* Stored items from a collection
◆ ◆ ◆ ◆ ◆ ◆ ◆

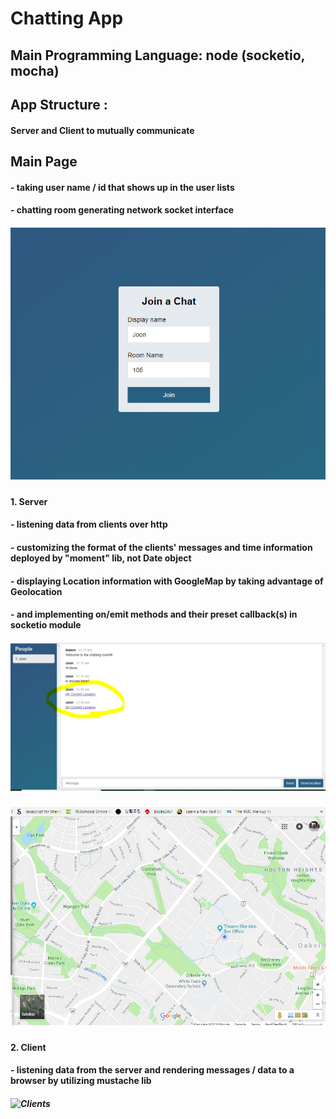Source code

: # Chatting App

## Main Programming Language: node (socketio, mocha)

## App Structure :
#### Server and Client to mutually communicate
####
## Main Page
#### - taking user name / id that shows up in the user lists
#### - chatting room generating network socket interface
##### ![Main Page](main.PNG)
####
#### 1. Server
####      - listening data from clients over http
####      - customizing the format of the clients' messages and time information deployed by "moment" lib, not Date object
####      - displaying Location information with GoogleMap by taking advantage of Geolocation 
####      - and implementing on/emit methods and their preset callback(s) in socketio module
##### ![Server](page1.PNG)
##### ![Server1](googlemap.PNG)
####
#### 2. Client
####      - listening data from the server and rendering messages / data to a browser by utilizing mustache lib
##### ![Clients](cleint.PNG)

◆ ◆ ◆ ◆ ◆ ◆ ◆

* TASK DIRECTIONS
Retype the portion of the data above that starts on the line with "#### - chatting" and finishes on the line with "not Date object", including both of those lines.

* RESPONSE TO THIS EXERCISE
#### - chatting room generating network socket interface
##### ![Main Page](main.PNG)
####
#### 1. Server
####      - listening data from clients over http
####      - customizing the format of the clients' messages and time information deployed by "moment" lib, not Date object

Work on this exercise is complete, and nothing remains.